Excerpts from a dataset
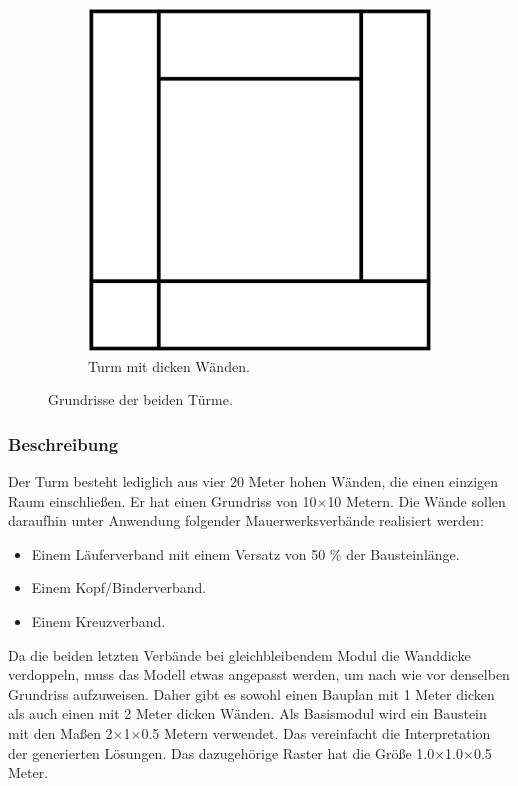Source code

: \begin{figure}[ht!]
\begin{subfigure}[b]{0.35\columnwidth}
    \includegraphics[width=\columnwidth]{fig/scenario1_story_plan_thick.png}
    \caption{Turm mit dicken Wänden.}
  \end{subfigure}
  \hspace*{\fill}%
  \caption{Grundrisse der beiden Türme.}\label{fig:scenarios:Scenario1 Gebaeudeplan}
\end{figure}


\subsubsection*{Beschreibung}
Der Turm besteht lediglich aus vier 20 Meter hohen Wänden, die einen einzigen Raum einschließen.
Er hat einen Grundriss von 10$\times$10 Metern.
Die Wände sollen daraufhin unter Anwendung folgender Mauerwerksverbände realisiert werden:
\begin{itemize}
  \item Einem Läuferverband mit einem Versatz von 50 \% der Bausteinlänge.
  \item Einem Kopf/Binderverband.
  \item Einem Kreuzverband.
\end{itemize}
Da die beiden letzten Verbände bei gleichbleibendem Modul die Wanddicke verdoppeln, muss das Modell etwas angepasst werden, um nach wie vor denselben Grundriss aufzuweisen.
Daher gibt es sowohl einen Bauplan mit 1 Meter dicken als auch einen mit 2 Meter dicken Wänden.
Als Basismodul wird ein Baustein mit den Maßen 2$\times$1$\times$0.5 Metern verwendet.
Das vereinfacht die Interpretation der generierten Lösungen.
Das dazugehörige Raster hat die Größe 1.0$\times$1.0$\times$0.5 Meter.

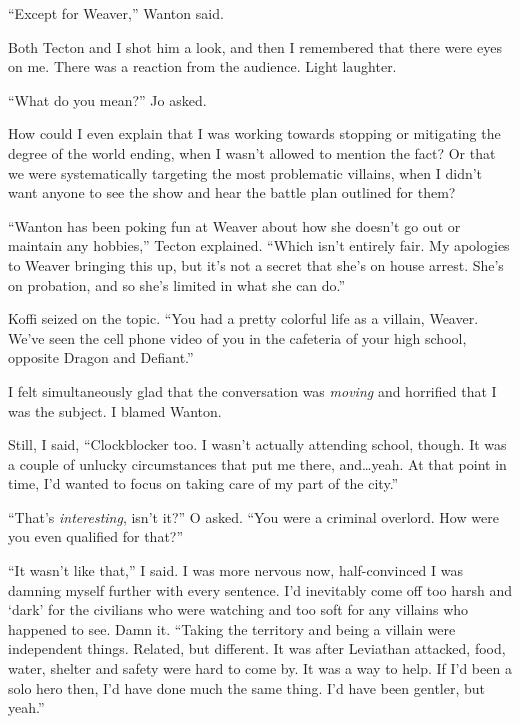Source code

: ``Except for Weaver,'' Wanton said.



Both Tecton and I shot him a look, and then I remembered that there were eyes on me.  There was a reaction from the audience.  Light laughter.



``What do you mean?'' Jo asked.



How could I even explain that I was working towards stopping or mitigating the degree of the world ending, when I wasn't allowed to mention the fact?  Or that we were systematically targeting the most problematic villains, when I didn't want anyone to see the show and hear the battle plan outlined for them?



``Wanton has been poking fun at Weaver about how she doesn't go out or maintain any hobbies,'' Tecton explained.  ``Which isn't entirely fair.  My apologies to Weaver bringing this up, but it's not a secret that\emph{ }she's on house arrest.  She's on probation, and so she's limited in what she can do.''



Koffi seized on the topic.  ``You had a pretty colorful life as a villain, Weaver.  We've seen the cell phone video of you in the cafeteria of your high school, opposite Dragon and Defiant.''



I felt simultaneously glad that the conversation was \emph{moving} and horrified that I was the subject.  I blamed Wanton.



Still, I said, ``Clockblocker too.  I wasn't actually attending school, though.  It was a couple of unlucky circumstances that put me there, and\ldots yeah.  At that point in time, I'd wanted to focus on taking care of my part of the city.''



``That's \emph{interesting}, isn't it?'' O asked.  ``You were a criminal overlord.  How were you even qualified for that?''



``It wasn't like that,'' I said.  I was more nervous now, half-convinced I was damning myself further with every sentence.  I'd inevitably come off too harsh and `dark' for the civilians who were watching and too soft for any villains who happened to see.  Damn it.  ``Taking the territory and being a villain were independent things.  Related, but different.  It was after Leviathan attacked, food, water, shelter and safety were hard to come by.  It was a way to help.  If I'd been a solo hero then, I'd have done much the same thing.  I'd have been gentler, but yeah.''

Required work - Beginning with the first line of the entries above, repeat each line word for word until the line with "Er hat einen" has been given too. Omit the pictures.

Exercise result -
Source code

: \begin{figure}[ht!]
\begin{subfigure}[b]{0.35\columnwidth}
    \includegraphics[width=\columnwidth]{fig/scenario1_story_plan_thick.png}
    \caption{Turm mit dicken Wänden.}
  \end{subfigure}
  \hspace*{\fill}%
  \caption{Grundrisse der beiden Türme.}\label{fig:scenarios:Scenario1 Gebaeudeplan}
\end{figure}


\subsubsection*{Beschreibung}
Der Turm besteht lediglich aus vier 20 Meter hohen Wänden, die einen einzigen Raum einschließen.
Er hat einen Grundriss von 10$\times$10 Metern.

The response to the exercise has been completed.